Task: In the listing below, find every line containing "affirmative" and copy it out.

Dataset records:
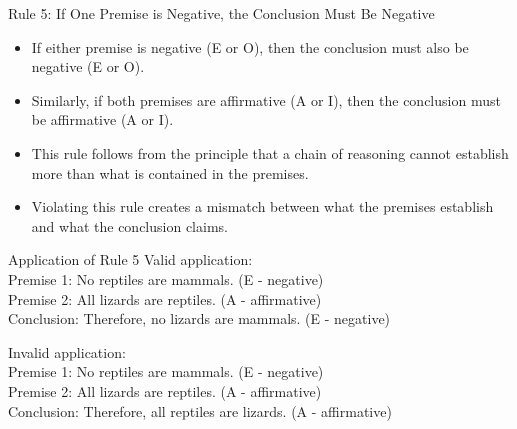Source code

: \documentclass{beamer}
\begin{document}
	\begin{frame}{Rule 5: If One Premise is Negative, the Conclusion Must Be Negative}
		\begin{itemize}
			\item If either premise is negative (E or O), then the conclusion must also be negative (E or O).
			\item Similarly, if both premises are affirmative (A or I), then the conclusion must be affirmative (A or I).
			\item This rule follows from the principle that a chain of reasoning cannot establish more than what is contained in the premises.
			\item Violating this rule creates a mismatch between what the premises establish and what the conclusion claims.
		\end{itemize}
		
		\begin{block}{Application of Rule 5}
			\scriptsize
			Valid application:\\
			Premise 1: No reptiles are mammals. (E - negative)\\
			Premise 2: All lizards are reptiles. (A - affirmative)\\
			Conclusion: Therefore, no lizards are mammals. (E - negative)
			
			Invalid application:\\
			Premise 1: No reptiles are mammals. (E - negative)\\
			Premise 2: All lizards are reptiles. (A - affirmative)\\
			Conclusion: Therefore, all reptiles are lizards. (A - affirmative)
		\end{block}
	\end{frame}
	
\end{document}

Result of the exercise:
			\item Similarly, if both premises are affirmative (A or I), then the conclusion must be affirmative (A or I).
			Premise 2: All lizards are reptiles. (A - affirmative)\\
			Premise 2: All lizards are reptiles. (A - affirmative)\\
			Conclusion: Therefore, all reptiles are lizards. (A - affirmative)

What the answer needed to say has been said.